Use this guide if you want to get a simple pipeline running quickly in Kubeflow Pipelines. If you need a more in-depth guide, see how to build a pipeline.
Deploy Kubeflow and open the pipelines UI
Follow these steps to deploy Kubeflow and open the pipelines dashboard:
Due to kubeflow/pipelines#345 and kubeflow/pipelines#337, Kubeflow Pipelines depends on Google Cloud Platform (GCP) services and some of the functionality is currently not supported by non-GKE clusters.
When Kubeflow is running, access the Kubeflow UI at a URL of the form
https://<deployment-name>.endpoints.<project>.cloud.goog/, as described in the setup guide. The Kubeflow UI looks like this:
Click Pipeline Dashboard to access the pipelines UI. The pipelines UI looks like this:
Run a basic pipeline
The pipelines UI offers a few samples that you can use to try out pipelines quickly. The steps below show you how to run a basic sample that includes some Python operations, but doesn’t include a machine learning (ML) workload:
Click the name of the sample, [Sample] Basic - Parallel Join, on the pipelines UI:
Click Start an experiment:
Follow the prompts to create an experiment and then create a run. The sample supplies default values for all the parameters you need. The following screenshot assumes you’ve already created an experiment named My experiment and are now creating a run named My first run:
Click Create to create the run.
Click the name of the run on the experiments dashboard:
Explore the graph and other aspects of your run by clicking on the components of the graph and the other UI elements:
You can find the source code for the basic parallel join sample in the Kubeflow Pipelines repo.
Run an ML pipeline
This section shows you how to run the XGBoost sample available from the pipelines UI. Unlike the basic sample described above, the XGBoost sample does include ML components. Before running this sample, you need to set up some GCP services for use by the sample.

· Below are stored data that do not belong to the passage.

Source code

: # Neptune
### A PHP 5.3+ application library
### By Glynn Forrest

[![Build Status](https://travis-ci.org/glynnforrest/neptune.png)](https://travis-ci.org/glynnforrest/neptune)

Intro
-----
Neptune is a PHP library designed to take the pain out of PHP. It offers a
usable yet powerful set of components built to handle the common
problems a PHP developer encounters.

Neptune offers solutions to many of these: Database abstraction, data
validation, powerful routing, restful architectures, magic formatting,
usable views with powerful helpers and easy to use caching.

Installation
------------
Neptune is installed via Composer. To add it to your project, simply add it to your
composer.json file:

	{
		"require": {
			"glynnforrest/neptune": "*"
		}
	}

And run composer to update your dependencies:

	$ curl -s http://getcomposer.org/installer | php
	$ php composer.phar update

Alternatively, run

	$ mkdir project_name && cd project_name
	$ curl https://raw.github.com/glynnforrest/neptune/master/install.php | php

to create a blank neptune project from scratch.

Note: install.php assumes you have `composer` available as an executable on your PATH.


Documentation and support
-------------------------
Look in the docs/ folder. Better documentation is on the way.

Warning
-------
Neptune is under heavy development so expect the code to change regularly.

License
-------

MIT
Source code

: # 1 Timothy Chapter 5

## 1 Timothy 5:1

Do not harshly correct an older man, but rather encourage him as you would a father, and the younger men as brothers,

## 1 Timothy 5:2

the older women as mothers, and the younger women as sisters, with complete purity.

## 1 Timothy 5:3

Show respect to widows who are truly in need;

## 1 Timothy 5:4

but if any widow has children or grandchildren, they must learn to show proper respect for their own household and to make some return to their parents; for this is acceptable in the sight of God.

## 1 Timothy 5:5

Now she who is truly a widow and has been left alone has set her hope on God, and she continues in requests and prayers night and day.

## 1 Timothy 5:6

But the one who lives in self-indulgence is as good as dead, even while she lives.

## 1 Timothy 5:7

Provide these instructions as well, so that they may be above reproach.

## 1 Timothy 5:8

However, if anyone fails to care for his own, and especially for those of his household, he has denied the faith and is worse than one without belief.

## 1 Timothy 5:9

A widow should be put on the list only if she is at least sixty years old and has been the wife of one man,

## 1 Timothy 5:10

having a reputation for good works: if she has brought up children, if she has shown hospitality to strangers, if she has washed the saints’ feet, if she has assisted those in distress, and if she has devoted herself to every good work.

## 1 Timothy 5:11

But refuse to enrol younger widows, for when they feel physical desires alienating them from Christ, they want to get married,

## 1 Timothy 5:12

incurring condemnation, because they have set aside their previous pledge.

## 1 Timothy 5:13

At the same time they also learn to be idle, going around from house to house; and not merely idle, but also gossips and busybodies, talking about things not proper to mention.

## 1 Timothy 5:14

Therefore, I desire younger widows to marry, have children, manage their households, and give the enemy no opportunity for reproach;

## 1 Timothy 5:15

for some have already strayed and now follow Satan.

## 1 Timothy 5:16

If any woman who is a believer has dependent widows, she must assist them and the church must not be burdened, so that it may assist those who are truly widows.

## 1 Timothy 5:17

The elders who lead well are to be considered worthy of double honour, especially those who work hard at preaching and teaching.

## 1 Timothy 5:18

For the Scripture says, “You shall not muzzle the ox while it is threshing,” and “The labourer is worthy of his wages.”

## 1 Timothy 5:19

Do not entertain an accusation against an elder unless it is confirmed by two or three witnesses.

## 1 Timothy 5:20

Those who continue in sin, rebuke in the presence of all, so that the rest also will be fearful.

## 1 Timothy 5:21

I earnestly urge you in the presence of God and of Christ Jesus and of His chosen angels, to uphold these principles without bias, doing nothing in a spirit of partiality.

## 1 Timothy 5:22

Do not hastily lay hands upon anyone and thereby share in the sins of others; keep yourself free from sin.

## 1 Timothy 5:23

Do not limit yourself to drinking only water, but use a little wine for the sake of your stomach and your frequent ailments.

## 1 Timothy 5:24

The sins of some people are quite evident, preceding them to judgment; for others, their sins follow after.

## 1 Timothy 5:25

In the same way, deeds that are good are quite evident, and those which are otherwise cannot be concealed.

Follow these steps to set up the necessary GCP services and run the sample:
In addition to the standard GCP APIs that you need for Kubeflow (see the GKE setup guide), ensure that the following APIs are enabled:
Create a Cloud Storage bucket to hold the results of the pipeline run.
- Your bucket name must be unique across all of Cloud Storage.
- Each time you create a new run for this pipeline, Kubeflow creates a unique directory within the output bucket, so the output of each run does not override the output of the previous run.
Click the name of the sample, [Sample] ML - XGBoost - Training with Confusion Matrix, on the pipelines UI:
Click Start an experiment.
Follow the prompts to create an experiment and then create a run. Supply the following run parameters:
- output: The Cloud Storage bucket that you created earlier to hold the results of the pipeline run.
- project: Your GCP project ID.
The sample supplies the values for the other parameters:
- region: The GCP geographical region in which the training and evaluaton data are stored.
- train-data: Cloud Storage path to the training data.
- eval-data: Cloud Storage path to the evaluation data.
- schema: Cloud Storage path to a JSON file describing the format of the CSV files that contain the training and evaluation data.
- target: Column name of the target variable.
- rounds: The number of rounds for XGBoost training.
- workers: Number of workers used for distributed training.
- true-label: Column to be used for text representation of the label output by the model.
The arrows on the following screenshot indicate the parameters that you must supply:
Click Create to create the run.
Click the name of the run on the experiments dashboard.
Explore the graph and other aspects of your run by clicking on the components of the graph and the other UI elements. The following screenshot shows the graph when the pipeline has finished running:
You can find the source code for the XGBoost training sample in the Kubeflow Pipelines repo.
Clean up your GCP environment
As you work through this guide, your project uses billable components of GCP. To minimise costs, follow these steps to clean up resources when you’ve finished with them:
- Visit Deployment Manager to delete your deployment and related resources.
- Delete your Cloud Storage bucket when you’ve finished examining the output of the pipeline.
- Learn more about the important concepts in Kubeflow Pipelines.
- This page showed you how to run some of the examples supplied in the Kubeflow Pipelines UI. Next, you may want to run a pipeline from a notebook, or compile and run a sample from the code. See the guide to building a pipeline.